Print each record below exactly as it appears.

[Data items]
--

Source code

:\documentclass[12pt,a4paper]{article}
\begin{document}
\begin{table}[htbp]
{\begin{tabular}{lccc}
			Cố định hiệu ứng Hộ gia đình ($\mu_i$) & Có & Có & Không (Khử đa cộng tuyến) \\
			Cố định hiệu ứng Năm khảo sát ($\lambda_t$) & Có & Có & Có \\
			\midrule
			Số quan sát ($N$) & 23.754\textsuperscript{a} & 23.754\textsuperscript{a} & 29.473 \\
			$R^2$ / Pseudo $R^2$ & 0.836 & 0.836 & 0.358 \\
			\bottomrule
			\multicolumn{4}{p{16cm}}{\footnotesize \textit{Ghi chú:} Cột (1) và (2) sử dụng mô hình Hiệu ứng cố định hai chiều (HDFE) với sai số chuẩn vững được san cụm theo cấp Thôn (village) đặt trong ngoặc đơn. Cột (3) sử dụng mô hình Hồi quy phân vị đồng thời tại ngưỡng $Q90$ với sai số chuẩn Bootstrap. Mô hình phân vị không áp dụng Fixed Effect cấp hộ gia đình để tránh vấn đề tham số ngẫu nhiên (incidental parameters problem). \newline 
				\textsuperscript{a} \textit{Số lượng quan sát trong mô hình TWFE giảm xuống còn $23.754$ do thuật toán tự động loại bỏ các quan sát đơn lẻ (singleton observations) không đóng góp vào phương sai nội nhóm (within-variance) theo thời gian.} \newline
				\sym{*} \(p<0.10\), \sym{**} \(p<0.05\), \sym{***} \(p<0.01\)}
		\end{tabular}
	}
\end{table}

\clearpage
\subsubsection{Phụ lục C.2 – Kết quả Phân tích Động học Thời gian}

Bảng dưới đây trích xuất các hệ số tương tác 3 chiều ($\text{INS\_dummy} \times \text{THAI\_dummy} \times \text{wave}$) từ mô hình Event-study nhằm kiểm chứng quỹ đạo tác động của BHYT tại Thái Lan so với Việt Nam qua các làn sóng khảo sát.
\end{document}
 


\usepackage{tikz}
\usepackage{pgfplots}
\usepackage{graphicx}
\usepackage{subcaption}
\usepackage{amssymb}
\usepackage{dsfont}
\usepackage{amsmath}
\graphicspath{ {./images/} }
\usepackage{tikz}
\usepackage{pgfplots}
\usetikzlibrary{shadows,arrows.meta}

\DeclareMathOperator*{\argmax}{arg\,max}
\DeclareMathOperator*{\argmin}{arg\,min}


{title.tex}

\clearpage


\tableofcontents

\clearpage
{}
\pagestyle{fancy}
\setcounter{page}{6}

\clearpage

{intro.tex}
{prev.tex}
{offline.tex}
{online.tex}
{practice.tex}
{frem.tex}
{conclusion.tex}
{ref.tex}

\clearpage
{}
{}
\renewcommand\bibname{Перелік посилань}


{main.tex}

--

— RESPONSE —
Source code

:\documentclass[12pt,a4paper]{article}
\begin{document}
\begin{table}[htbp]
{\begin{tabular}{lccc}
			Cố định hiệu ứng Hộ gia đình ($\mu_i$) & Có & Có & Không (Khử đa cộng tuyến) \\
			Cố định hiệu ứng Năm khảo sát ($\lambda_t$) & Có & Có & Có \\
			\midrule
			Số quan sát ($N$) & 23.754\textsuperscript{a} & 23.754\textsuperscript{a} & 29.473 \\
			$R^2$ / Pseudo $R^2$ & 0.836 & 0.836 & 0.358 \\
			\bottomrule
			\multicolumn{4}{p{16cm}}{\footnotesize \textit{Ghi chú:} Cột (1) và (2) sử dụng mô hình Hiệu ứng cố định hai chiều (HDFE) với sai số chuẩn vững được san cụm theo cấp Thôn (village) đặt trong ngoặc đơn. Cột (3) sử dụng mô hình Hồi quy phân vị đồng thời tại ngưỡng $Q90$ với sai số chuẩn Bootstrap. Mô hình phân vị không áp dụng Fixed Effect cấp hộ gia đình để tránh vấn đề tham số ngẫu nhiên (incidental parameters problem). \newline 
				\textsuperscript{a} \textit{Số lượng quan sát trong mô hình TWFE giảm xuống còn $23.754$ do thuật toán tự động loại bỏ các quan sát đơn lẻ (singleton observations) không đóng góp vào phương sai nội nhóm (within-variance) theo thời gian.} \newline
				\sym{*} \(p<0.10\), \sym{**} \(p<0.05\), \sym{***} \(p<0.01\)}
		\end{tabular}
	}
\end{table}

\clearpage
\subsubsection{Phụ lục C.2 – Kết quả Phân tích Động học Thời gian}

Bảng dưới đây trích xuất các hệ số tương tác 3 chiều ($\text{INS\_dummy} \times \text{THAI\_dummy} \times \text{wave}$) từ mô hình Event-study nhằm kiểm chứng quỹ đạo tác động của BHYT tại Thái Lan so với Việt Nam qua các làn sóng khảo sát.
\end{document}
 


\usepackage{tikz}
\usepackage{pgfplots}
\usepackage{graphicx}
\usepackage{subcaption}
\usepackage{amssymb}
\usepackage{dsfont}
\usepackage{amsmath}
\graphicspath{ {./images/} }
\usepackage{tikz}
\usepackage{pgfplots}
\usetikzlibrary{shadows,arrows.meta}

\DeclareMathOperator*{\argmax}{arg\,max}
\DeclareMathOperator*{\argmin}{arg\,min}


{title.tex}

\clearpage


\tableofcontents

\clearpage
{}
\pagestyle{fancy}
\setcounter{page}{6}

\clearpage

{intro.tex}
{prev.tex}
{offline.tex}
{online.tex}
{practice.tex}
{frem.tex}
{conclusion.tex}
{ref.tex}

\clearpage
{}
{}
\renewcommand\bibname{Перелік посилань}


{main.tex}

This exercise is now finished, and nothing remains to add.